10 Sep 2023 6:17 AM GMT
The Arbitration and Conciliation Act, 1996 amended in 2015 first introduced section 29A which prescribed the time limit of 12 months for an Arbitral Tribunal to conclude the proceedings and pass an award from the date it enters reference. The objective of the amendment was to expediate the arbitration proceedings and to make them more time efficient and desirable to the...
The Arbitration and Conciliation Act, 1996 amended in 2015 first introduced section 29A which prescribed the time limit of 12 months for an Arbitral Tribunal to conclude the proceedings and pass an award from the date it enters reference. The objective of the amendment was to expediate the arbitration proceedings and to make them more time efficient and desirable to the parties.
In the year 2019 another amendment was made to Section 29A after which the time limit of 12 months for passing the award now begins to run from the date of completion of pleadings as per section 23(4) of the Act. Section 23(4) of the Act provides that the filing of the Statement of Claim and Statement of Defense shall be completed within the period of 6 months from date on which the arbitrator(s) receive notice of appointment.
From the plain reading of the two provisions, it can be deduced that the award shall be made by the Arbitral Tribunal within 12 months of completion of pleadings which includes Statement of Claim and Statement of Defense, which also have to be concluded within the time frame of six months from the date on which Arbitral Tribunal receives notice of appointment.

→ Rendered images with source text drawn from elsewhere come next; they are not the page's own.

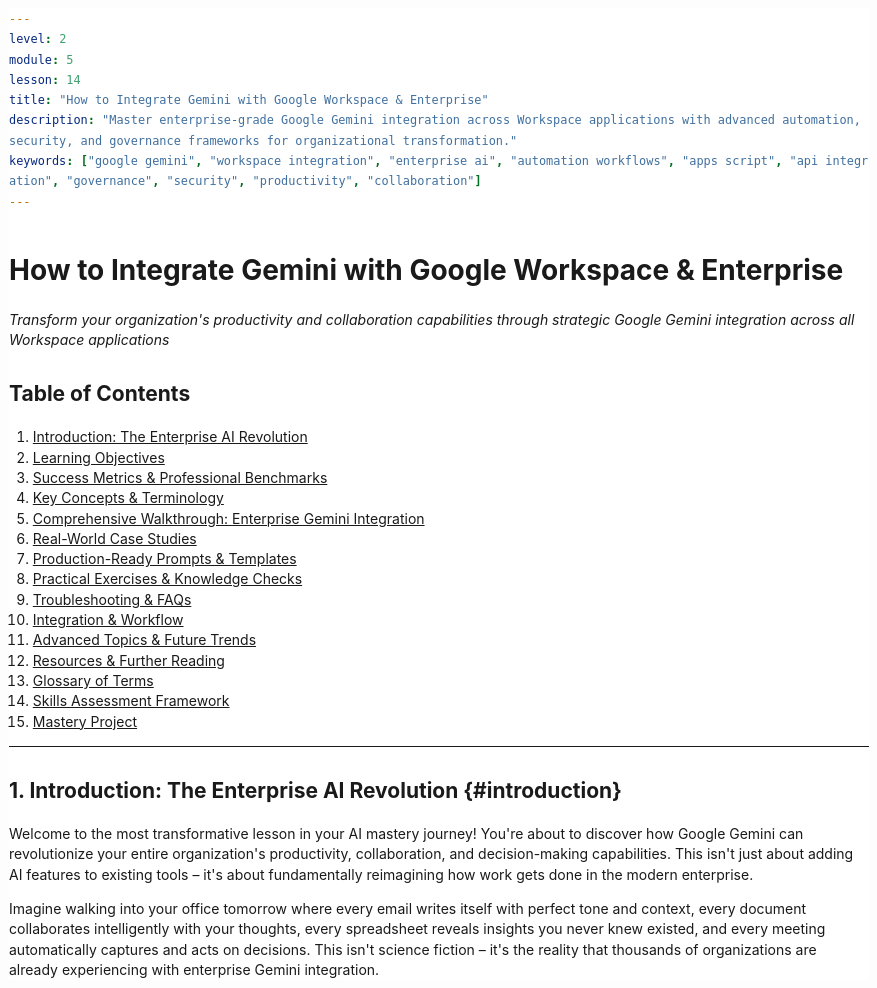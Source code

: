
 ```yaml
---
level: 2
module: 5
lesson: 14
title: "How to Integrate Gemini with Google Workspace & Enterprise"
description: "Master enterprise-grade Google Gemini integration across Workspace applications with advanced automation, security, and governance frameworks for organizational transformation."
keywords: ["google gemini", "workspace integration", "enterprise ai", "automation workflows", "apps script", "api integration", "governance", "security", "productivity", "collaboration"]
---
```


# How to Integrate Gemini with Google Workspace & Enterprise

*Transform your organization's productivity and collaboration capabilities through strategic Google Gemini integration across all Workspace applications*

## Table of Contents
1. [Introduction: The Enterprise AI Revolution](#introduction)
2. [Learning Objectives](#learning-objectives)
3. [Success Metrics & Professional Benchmarks](#success-metrics)
4. [Key Concepts & Terminology](#key-concepts)
5. [Comprehensive Walkthrough: Enterprise Gemini Integration](#walkthrough)
6. [Real-World Case Studies](#case-studies)
7. [Production-Ready Prompts & Templates](#templates)
8. [Practical Exercises & Knowledge Checks](#exercises)
9. [Troubleshooting & FAQs](#troubleshooting)
10. [Integration & Workflow](#integration)
11. [Advanced Topics & Future Trends](#advanced-topics)
12. [Resources & Further Reading](#resources)
13. [Glossary of Terms](#glossary)
14. [Skills Assessment Framework](#assessment)
15. [Mastery Project](#mastery-project)

---

## 1. Introduction: The Enterprise AI Revolution {#introduction}

Welcome to the most transformative lesson in your AI mastery journey! You're about to discover how Google Gemini can revolutionize your entire organization's productivity, collaboration, and decision-making capabilities. This isn't just about adding AI features to existing tools – it's about fundamentally reimagining how work gets done in the modern enterprise.

Imagine walking into your office tomorrow where every email writes itself with perfect tone and context, every document collaborates intelligently with your thoughts, every spreadsheet reveals insights you never knew existed, and every meeting automatically captures and acts on decisions. This isn't science fiction – it's the reality that thousands of organizations are already experiencing with enterprise Gemini integration.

Hence ideally as per the provisions of the law, an arbitration proceeding must be concluded within 18 months from the date on which the arbitrator(s) receive notice. As per section 29A court has discretion to further extend this period up to 6 months if required so.

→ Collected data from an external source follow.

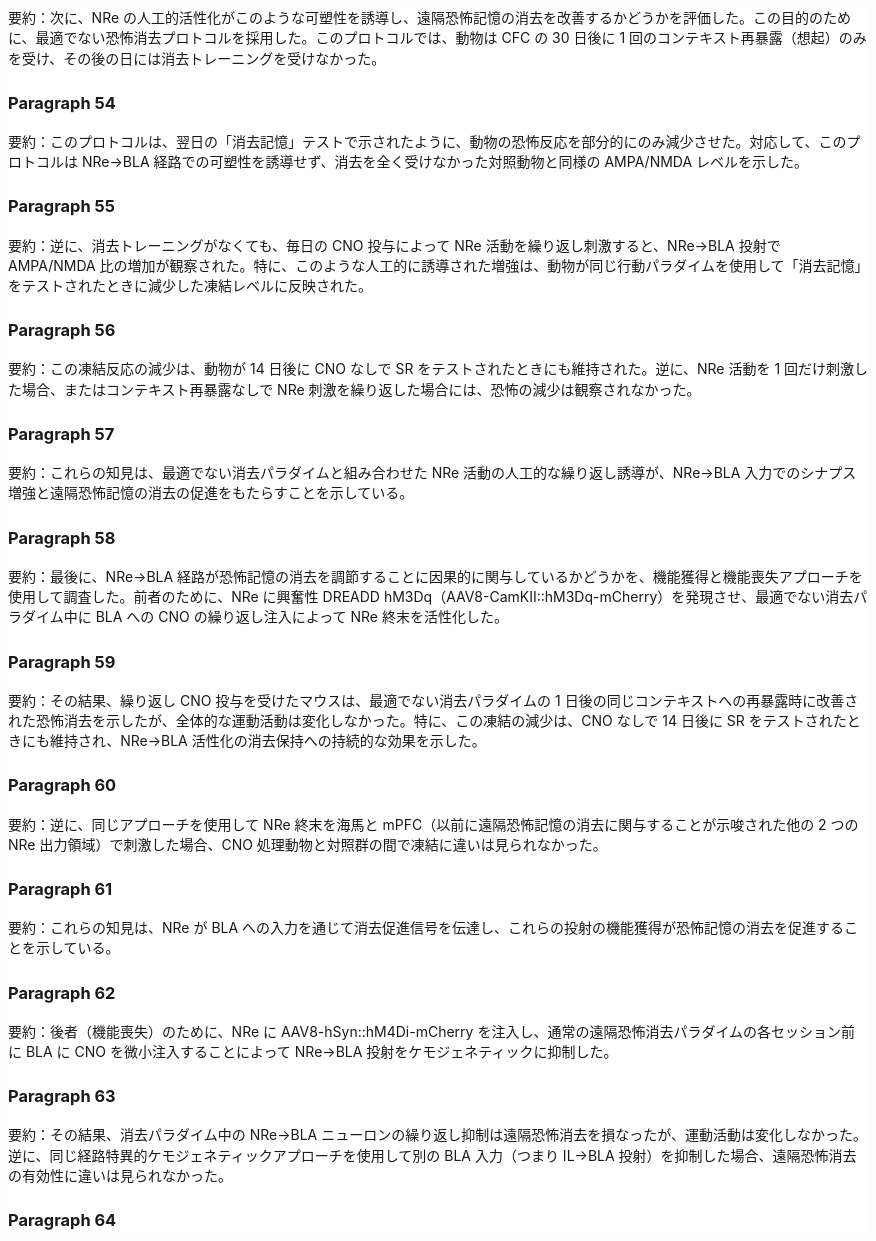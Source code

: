 要約：次に、NRe の人工的活性化がこのような可塑性を誘導し、遠隔恐怖記憶の消去を改善するかどうかを評価した。この目的のために、最適でない恐怖消去プロトコルを採用した。このプロトコルでは、動物は CFC の 30 日後に 1 回のコンテキスト再暴露（想起）のみを受け、その後の日には消去トレーニングを受けなかった。

### Paragraph 54

要約：このプロトコルは、翌日の「消去記憶」テストで示されたように、動物の恐怖反応を部分的にのみ減少させた。対応して、このプロトコルは NRe→BLA 経路での可塑性を誘導せず、消去を全く受けなかった対照動物と同様の AMPA/NMDA レベルを示した。

### Paragraph 55

要約：逆に、消去トレーニングがなくても、毎日の CNO 投与によって NRe 活動を繰り返し刺激すると、NRe→BLA 投射で AMPA/NMDA 比の増加が観察された。特に、このような人工的に誘導された増強は、動物が同じ行動パラダイムを使用して「消去記憶」をテストされたときに減少した凍結レベルに反映された。

### Paragraph 56

要約：この凍結反応の減少は、動物が 14 日後に CNO なしで SR をテストされたときにも維持された。逆に、NRe 活動を 1 回だけ刺激した場合、またはコンテキスト再暴露なしで NRe 刺激を繰り返した場合には、恐怖の減少は観察されなかった。

### Paragraph 57

要約：これらの知見は、最適でない消去パラダイムと組み合わせた NRe 活動の人工的な繰り返し誘導が、NRe→BLA 入力でのシナプス増強と遠隔恐怖記憶の消去の促進をもたらすことを示している。

### Paragraph 58

要約：最後に、NRe→BLA 経路が恐怖記憶の消去を調節することに因果的に関与しているかどうかを、機能獲得と機能喪失アプローチを使用して調査した。前者のために、NRe に興奮性 DREADD hM3Dq（AAV8-CamKII::hM3Dq-mCherry）を発現させ、最適でない消去パラダイム中に BLA への CNO の繰り返し注入によって NRe 終末を活性化した。

### Paragraph 59

要約：その結果、繰り返し CNO 投与を受けたマウスは、最適でない消去パラダイムの 1 日後の同じコンテキストへの再暴露時に改善された恐怖消去を示したが、全体的な運動活動は変化しなかった。特に、この凍結の減少は、CNO なしで 14 日後に SR をテストされたときにも維持され、NRe→BLA 活性化の消去保持への持続的な効果を示した。

### Paragraph 60

要約：逆に、同じアプローチを使用して NRe 終末を海馬と mPFC（以前に遠隔恐怖記憶の消去に関与することが示唆された他の 2 つの NRe 出力領域）で刺激した場合、CNO 処理動物と対照群の間で凍結に違いは見られなかった。

### Paragraph 61

要約：これらの知見は、NRe が BLA への入力を通じて消去促進信号を伝達し、これらの投射の機能獲得が恐怖記憶の消去を促進することを示している。

### Paragraph 62

要約：後者（機能喪失）のために、NRe に AAV8-hSyn::hM4Di-mCherry を注入し、通常の遠隔恐怖消去パラダイムの各セッション前に BLA に CNO を微小注入することによって NRe→BLA 投射をケモジェネティックに抑制した。

### Paragraph 63

要約：その結果、消去パラダイム中の NRe→BLA ニューロンの繰り返し抑制は遠隔恐怖消去を損なったが、運動活動は変化しなかった。逆に、同じ経路特異的ケモジェネティックアプローチを使用して別の BLA 入力（つまり IL→BLA 投射）を抑制した場合、遠隔恐怖消去の有効性に違いは見られなかった。

### Paragraph 64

Even though it has been a commendable step taken by the legislature to make arbitration proceedings more expedient, the provisions still require more clarity for their true and intended implementation. The onus of such implementation through proper interpretation of the provisions falls on the judiciary.
One of such impediments has been of ascertaining the meaning of the phrase ‘completion of pleadings’. It has not been discussed actively by the courts as to what shall be considered the part of the pleadings and when shall pleadings be considered complete. Therefore the question subsists :-
Shall Counterclaim and Defense to Counterclaim be considered part of pleadings while calculating the date from which the 12-month period will run?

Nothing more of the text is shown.